TASK STATEMENT:
The lines below that include the word "Körpersignale" are to be reported.

DATA RECORDS:

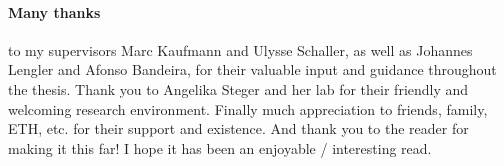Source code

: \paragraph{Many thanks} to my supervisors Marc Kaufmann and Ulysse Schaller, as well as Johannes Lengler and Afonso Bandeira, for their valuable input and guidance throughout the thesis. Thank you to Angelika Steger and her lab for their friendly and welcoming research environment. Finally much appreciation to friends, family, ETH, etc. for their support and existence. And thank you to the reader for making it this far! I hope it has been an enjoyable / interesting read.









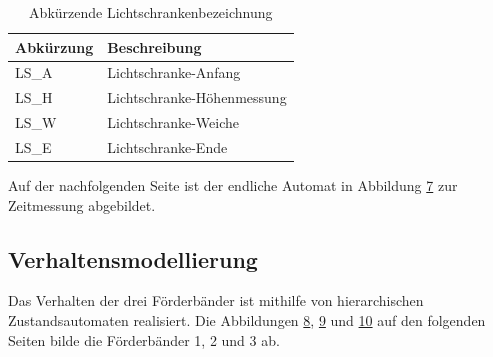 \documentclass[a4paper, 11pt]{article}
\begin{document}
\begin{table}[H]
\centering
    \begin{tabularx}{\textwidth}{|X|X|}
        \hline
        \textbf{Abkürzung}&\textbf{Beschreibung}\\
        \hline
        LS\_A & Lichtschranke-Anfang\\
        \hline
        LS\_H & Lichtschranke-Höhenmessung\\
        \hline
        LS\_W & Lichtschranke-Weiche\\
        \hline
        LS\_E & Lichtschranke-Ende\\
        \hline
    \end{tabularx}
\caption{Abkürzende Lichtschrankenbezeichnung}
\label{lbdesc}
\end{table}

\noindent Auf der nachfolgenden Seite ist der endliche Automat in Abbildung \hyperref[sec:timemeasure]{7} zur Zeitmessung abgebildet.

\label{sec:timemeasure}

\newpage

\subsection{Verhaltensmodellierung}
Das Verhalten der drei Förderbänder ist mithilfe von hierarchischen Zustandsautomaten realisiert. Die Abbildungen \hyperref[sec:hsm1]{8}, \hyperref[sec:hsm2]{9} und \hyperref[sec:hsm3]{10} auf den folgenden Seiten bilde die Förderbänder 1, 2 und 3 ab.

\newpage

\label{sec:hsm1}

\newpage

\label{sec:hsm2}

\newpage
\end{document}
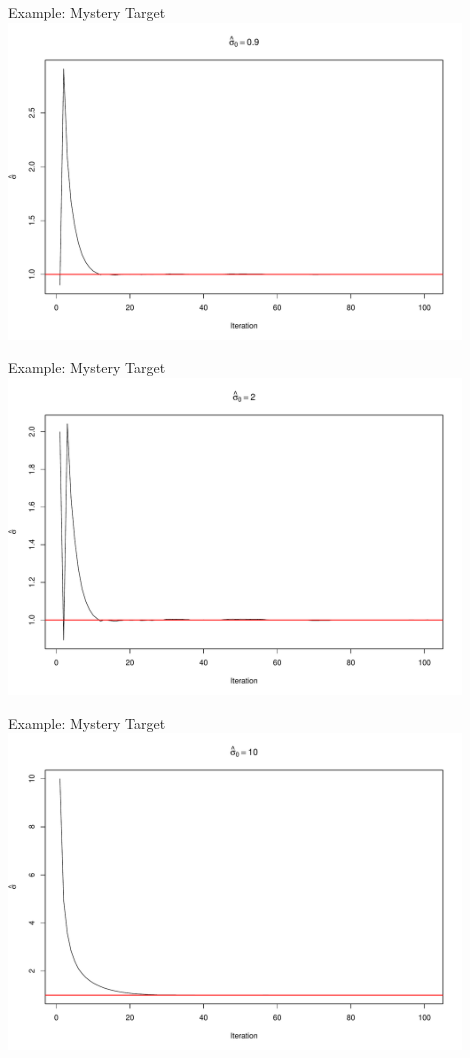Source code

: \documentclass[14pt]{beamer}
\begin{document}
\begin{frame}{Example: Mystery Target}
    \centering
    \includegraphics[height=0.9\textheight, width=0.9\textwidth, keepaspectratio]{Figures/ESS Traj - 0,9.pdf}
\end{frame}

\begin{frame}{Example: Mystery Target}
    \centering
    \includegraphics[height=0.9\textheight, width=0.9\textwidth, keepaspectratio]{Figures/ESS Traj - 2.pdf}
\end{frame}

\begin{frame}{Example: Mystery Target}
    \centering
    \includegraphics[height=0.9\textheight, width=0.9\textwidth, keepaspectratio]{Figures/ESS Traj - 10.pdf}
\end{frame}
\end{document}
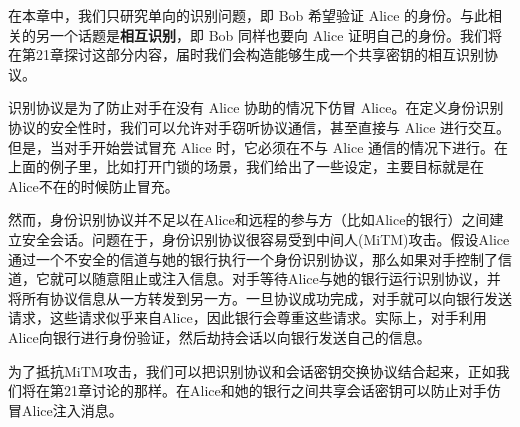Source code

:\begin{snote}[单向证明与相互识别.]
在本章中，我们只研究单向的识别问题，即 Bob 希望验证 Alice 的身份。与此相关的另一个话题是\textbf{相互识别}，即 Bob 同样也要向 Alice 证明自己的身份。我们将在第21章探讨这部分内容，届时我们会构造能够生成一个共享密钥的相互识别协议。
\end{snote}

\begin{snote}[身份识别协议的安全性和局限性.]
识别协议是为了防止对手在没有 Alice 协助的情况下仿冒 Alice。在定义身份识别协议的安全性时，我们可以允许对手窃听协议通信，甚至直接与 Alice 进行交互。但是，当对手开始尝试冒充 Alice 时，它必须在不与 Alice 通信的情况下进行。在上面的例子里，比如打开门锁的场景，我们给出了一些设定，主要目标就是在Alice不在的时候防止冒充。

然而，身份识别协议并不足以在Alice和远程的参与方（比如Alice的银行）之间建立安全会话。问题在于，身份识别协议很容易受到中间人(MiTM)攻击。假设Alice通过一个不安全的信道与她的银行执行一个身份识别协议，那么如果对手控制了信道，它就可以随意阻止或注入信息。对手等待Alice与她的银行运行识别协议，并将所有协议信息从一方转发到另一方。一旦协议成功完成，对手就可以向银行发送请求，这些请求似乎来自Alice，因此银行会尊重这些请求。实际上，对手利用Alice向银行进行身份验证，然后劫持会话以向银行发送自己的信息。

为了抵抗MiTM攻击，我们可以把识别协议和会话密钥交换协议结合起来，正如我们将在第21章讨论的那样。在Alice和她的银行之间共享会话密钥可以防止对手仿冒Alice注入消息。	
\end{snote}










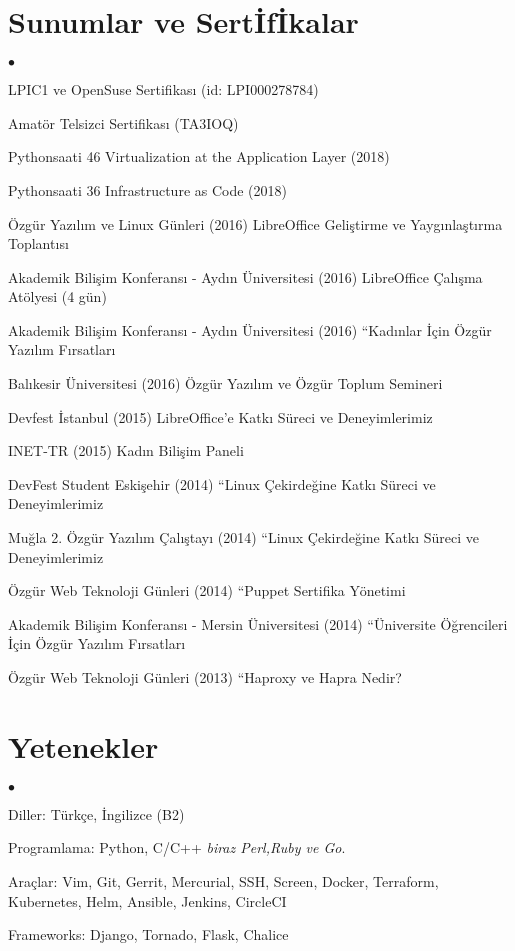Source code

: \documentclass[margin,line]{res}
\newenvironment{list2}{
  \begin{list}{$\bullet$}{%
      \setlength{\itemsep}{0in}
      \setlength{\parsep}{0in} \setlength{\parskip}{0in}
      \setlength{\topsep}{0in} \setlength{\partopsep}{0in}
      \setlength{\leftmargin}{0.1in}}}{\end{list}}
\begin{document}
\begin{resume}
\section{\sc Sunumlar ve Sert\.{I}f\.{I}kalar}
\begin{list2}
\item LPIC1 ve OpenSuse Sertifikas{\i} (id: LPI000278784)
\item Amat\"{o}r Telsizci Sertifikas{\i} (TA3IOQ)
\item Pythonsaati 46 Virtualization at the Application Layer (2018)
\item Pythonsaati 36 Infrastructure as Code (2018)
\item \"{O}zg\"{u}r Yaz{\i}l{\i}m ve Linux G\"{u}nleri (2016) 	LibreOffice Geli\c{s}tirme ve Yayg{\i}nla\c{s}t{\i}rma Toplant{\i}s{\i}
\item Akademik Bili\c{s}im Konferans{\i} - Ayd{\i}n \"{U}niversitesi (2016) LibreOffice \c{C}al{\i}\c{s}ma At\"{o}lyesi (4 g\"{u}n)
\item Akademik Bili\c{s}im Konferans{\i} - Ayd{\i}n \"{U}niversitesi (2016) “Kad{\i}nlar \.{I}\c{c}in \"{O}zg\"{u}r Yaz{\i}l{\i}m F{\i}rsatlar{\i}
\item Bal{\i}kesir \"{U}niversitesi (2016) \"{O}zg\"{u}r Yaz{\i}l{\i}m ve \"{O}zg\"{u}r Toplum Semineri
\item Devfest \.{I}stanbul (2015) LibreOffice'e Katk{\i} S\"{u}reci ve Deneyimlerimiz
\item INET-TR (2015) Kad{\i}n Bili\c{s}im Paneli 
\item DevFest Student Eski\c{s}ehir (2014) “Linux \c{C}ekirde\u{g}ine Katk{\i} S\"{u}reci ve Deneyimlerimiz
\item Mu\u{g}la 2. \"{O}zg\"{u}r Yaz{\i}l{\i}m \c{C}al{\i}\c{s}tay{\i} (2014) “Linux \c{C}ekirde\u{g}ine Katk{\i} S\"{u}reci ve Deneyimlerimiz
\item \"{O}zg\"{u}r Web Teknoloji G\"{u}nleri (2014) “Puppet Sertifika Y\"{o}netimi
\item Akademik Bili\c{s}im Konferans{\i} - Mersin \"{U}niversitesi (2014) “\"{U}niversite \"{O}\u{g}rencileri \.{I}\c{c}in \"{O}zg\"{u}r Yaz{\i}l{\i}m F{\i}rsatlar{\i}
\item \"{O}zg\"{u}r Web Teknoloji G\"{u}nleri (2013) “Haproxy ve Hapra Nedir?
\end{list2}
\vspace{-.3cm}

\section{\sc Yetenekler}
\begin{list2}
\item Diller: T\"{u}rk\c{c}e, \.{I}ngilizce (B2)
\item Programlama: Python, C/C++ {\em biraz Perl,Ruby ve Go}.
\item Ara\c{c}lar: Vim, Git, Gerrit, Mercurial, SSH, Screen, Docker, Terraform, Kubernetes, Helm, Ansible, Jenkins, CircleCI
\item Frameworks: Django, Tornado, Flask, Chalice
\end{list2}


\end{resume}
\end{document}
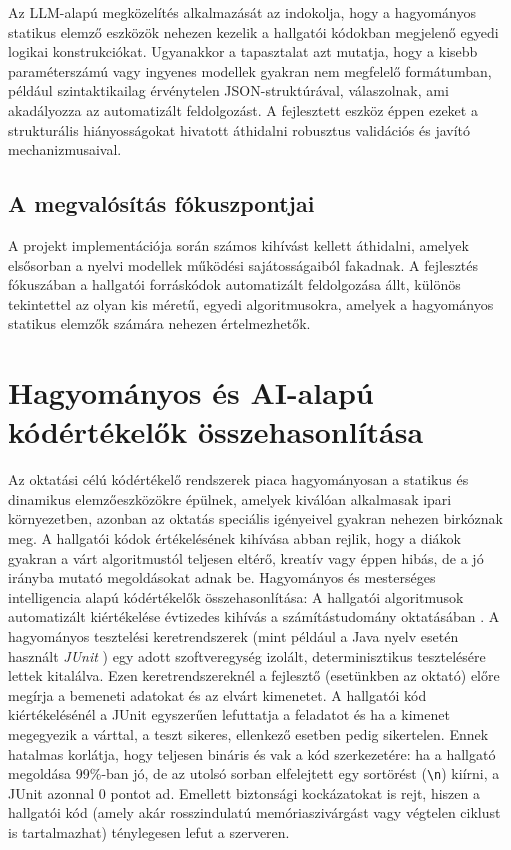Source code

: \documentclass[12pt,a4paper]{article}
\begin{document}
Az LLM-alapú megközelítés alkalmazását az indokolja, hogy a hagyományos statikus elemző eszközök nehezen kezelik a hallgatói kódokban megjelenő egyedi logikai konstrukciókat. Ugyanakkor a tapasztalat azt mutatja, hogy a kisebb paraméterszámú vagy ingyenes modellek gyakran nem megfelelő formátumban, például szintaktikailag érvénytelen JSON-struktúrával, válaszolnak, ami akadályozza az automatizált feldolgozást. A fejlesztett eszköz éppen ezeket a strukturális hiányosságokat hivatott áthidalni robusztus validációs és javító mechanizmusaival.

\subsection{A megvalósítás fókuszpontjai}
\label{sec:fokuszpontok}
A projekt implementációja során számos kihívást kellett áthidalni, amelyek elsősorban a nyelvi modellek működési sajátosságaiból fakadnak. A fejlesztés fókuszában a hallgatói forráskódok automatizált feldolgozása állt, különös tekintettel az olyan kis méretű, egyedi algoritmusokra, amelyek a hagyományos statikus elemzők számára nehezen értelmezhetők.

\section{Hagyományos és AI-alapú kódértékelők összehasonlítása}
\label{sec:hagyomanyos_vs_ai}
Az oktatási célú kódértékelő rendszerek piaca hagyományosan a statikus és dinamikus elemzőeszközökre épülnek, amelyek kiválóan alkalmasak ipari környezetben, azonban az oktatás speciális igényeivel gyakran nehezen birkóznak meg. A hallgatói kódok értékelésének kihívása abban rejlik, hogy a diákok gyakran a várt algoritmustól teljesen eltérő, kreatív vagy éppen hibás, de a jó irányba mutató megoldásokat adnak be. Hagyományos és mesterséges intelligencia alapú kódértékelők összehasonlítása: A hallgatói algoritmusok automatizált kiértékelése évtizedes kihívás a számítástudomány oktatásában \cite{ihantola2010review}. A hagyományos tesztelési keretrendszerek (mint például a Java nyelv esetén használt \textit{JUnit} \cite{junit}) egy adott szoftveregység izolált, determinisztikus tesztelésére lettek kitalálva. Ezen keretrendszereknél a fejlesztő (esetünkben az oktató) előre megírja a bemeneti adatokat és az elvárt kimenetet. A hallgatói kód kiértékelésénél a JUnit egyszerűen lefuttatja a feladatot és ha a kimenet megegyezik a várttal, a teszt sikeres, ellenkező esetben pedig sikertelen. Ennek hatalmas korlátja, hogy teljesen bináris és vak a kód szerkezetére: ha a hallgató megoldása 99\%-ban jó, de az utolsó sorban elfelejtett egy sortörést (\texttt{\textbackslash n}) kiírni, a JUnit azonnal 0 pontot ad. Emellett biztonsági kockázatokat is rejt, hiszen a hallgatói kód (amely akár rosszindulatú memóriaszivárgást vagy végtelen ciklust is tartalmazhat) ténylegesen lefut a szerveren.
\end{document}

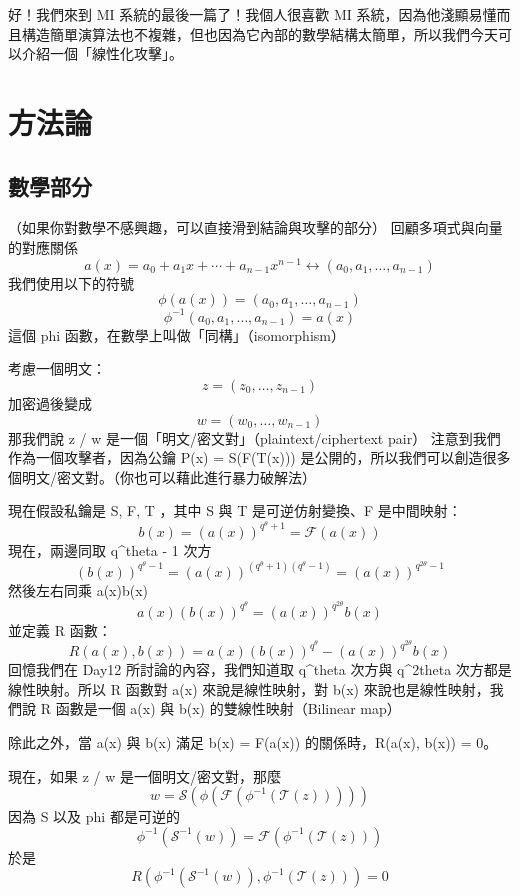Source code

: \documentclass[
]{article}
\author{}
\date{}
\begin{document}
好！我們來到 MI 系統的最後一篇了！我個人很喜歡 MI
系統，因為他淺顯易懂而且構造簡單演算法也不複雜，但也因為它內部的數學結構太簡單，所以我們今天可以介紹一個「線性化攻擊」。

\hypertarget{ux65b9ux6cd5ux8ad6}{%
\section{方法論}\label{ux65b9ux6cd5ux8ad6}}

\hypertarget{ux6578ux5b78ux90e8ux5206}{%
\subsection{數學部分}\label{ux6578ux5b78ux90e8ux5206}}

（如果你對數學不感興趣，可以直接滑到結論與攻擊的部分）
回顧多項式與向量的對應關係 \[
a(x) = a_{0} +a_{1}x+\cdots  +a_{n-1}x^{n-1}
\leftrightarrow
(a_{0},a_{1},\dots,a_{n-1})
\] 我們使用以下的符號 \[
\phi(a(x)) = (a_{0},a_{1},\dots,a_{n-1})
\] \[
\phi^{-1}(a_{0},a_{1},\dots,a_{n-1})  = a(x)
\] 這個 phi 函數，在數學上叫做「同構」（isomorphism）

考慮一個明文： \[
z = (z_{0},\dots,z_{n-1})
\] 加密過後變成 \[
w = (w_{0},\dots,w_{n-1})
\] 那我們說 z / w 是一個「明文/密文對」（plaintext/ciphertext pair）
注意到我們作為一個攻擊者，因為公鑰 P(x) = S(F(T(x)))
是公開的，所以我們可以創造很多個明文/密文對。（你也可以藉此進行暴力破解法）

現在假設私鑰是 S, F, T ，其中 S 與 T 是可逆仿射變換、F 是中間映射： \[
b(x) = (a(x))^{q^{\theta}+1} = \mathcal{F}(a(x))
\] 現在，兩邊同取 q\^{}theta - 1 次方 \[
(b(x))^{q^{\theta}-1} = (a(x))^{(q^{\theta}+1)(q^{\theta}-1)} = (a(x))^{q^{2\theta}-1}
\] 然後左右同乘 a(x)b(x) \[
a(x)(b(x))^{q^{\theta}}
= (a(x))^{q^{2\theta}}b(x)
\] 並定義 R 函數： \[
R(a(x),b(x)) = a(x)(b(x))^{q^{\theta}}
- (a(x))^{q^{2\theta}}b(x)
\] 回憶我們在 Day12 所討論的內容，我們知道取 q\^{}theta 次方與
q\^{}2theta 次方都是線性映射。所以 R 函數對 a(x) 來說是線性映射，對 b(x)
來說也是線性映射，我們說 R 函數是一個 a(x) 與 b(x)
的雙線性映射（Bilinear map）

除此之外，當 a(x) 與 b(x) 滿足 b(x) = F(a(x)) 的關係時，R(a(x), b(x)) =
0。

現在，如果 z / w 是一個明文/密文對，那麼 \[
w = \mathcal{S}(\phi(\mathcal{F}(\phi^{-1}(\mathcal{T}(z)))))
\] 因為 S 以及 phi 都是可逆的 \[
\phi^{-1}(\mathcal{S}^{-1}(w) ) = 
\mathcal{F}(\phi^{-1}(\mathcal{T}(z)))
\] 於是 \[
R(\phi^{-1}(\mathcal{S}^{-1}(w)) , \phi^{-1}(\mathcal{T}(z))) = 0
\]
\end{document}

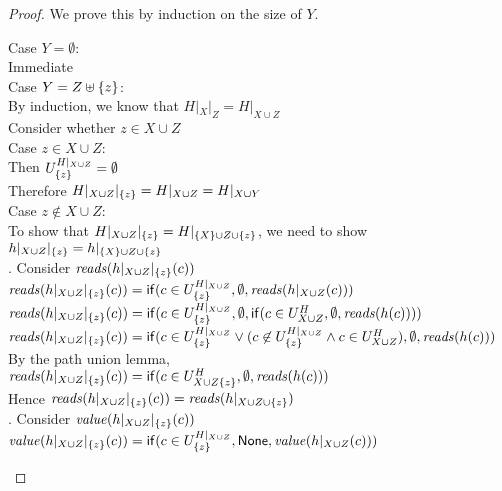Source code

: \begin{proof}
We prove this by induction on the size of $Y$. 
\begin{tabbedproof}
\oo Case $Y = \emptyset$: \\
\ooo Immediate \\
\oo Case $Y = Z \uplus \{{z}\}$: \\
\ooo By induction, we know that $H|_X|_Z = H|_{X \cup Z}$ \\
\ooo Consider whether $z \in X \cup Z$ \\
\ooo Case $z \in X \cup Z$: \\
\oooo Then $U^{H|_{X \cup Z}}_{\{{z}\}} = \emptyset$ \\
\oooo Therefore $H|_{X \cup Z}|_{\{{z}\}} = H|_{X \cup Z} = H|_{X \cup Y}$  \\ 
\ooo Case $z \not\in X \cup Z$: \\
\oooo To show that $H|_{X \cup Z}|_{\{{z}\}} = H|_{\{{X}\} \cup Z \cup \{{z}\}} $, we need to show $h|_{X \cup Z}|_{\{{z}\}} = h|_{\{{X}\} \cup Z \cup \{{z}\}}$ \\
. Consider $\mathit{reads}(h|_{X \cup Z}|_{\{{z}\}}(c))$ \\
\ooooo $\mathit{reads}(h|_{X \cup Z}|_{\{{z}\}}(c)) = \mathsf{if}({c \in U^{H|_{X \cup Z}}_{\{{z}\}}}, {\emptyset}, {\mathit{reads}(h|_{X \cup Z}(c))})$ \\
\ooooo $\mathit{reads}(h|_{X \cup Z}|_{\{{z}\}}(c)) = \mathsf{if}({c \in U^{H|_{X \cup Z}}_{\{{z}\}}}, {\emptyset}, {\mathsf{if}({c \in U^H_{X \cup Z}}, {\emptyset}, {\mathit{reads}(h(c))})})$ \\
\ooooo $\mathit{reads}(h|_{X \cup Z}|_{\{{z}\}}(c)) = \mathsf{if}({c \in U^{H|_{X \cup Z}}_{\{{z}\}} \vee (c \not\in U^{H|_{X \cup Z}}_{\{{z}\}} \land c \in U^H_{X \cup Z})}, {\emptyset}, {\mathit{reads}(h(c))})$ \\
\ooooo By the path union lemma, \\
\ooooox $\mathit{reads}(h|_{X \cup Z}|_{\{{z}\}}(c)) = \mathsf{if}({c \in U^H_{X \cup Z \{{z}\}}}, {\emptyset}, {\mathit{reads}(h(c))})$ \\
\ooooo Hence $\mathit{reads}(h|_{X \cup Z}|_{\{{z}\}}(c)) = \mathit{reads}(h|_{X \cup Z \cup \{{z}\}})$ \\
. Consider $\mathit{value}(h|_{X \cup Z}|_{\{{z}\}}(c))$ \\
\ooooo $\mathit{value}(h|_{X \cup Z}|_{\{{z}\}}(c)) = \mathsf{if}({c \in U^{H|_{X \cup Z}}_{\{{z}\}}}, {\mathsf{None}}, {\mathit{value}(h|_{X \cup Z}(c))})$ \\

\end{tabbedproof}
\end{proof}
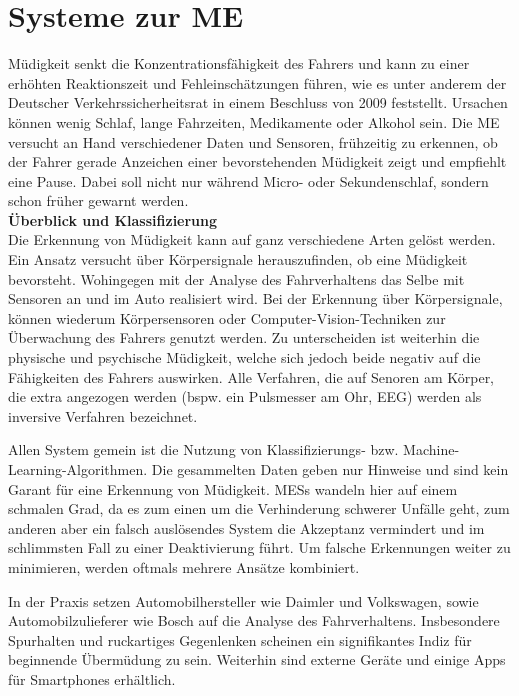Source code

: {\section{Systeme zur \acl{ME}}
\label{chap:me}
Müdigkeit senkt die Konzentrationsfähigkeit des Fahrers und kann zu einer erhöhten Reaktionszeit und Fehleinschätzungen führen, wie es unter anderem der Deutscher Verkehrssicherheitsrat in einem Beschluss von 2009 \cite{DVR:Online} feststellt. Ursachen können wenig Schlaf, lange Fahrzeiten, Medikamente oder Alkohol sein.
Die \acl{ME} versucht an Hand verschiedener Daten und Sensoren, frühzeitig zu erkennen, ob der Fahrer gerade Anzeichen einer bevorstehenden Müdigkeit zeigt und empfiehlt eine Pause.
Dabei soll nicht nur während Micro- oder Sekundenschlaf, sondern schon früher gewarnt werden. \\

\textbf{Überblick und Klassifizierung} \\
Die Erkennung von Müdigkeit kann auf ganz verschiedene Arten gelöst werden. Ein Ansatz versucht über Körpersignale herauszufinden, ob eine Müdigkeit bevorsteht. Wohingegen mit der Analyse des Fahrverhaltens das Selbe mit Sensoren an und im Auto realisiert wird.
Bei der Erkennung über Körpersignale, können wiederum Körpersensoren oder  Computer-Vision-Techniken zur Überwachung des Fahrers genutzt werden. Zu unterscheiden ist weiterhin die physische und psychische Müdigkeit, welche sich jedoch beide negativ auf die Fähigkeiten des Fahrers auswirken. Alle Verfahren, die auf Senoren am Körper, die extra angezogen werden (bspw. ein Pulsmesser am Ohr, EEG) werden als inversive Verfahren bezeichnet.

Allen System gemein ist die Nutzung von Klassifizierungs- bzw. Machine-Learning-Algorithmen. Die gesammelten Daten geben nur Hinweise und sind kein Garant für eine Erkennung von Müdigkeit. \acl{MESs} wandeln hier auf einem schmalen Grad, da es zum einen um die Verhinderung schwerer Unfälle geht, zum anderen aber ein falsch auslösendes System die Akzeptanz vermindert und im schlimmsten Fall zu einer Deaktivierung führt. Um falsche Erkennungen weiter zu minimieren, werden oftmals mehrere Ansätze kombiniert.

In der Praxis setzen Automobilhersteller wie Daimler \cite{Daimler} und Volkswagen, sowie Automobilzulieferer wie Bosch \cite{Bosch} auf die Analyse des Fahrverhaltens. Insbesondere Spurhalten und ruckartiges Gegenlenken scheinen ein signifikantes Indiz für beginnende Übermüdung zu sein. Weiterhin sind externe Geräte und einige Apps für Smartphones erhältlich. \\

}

RESULT BELOW:
Die Erkennung von Müdigkeit kann auf ganz verschiedene Arten gelöst werden. Ein Ansatz versucht über Körpersignale herauszufinden, ob eine Müdigkeit bevorsteht. Wohingegen mit der Analyse des Fahrverhaltens das Selbe mit Sensoren an und im Auto realisiert wird.
Bei der Erkennung über Körpersignale, können wiederum Körpersensoren oder  Computer-Vision-Techniken zur Überwachung des Fahrers genutzt werden. Zu unterscheiden ist weiterhin die physische und psychische Müdigkeit, welche sich jedoch beide negativ auf die Fähigkeiten des Fahrers auswirken. Alle Verfahren, die auf Senoren am Körper, die extra angezogen werden (bspw. ein Pulsmesser am Ohr, EEG) werden als inversive Verfahren bezeichnet.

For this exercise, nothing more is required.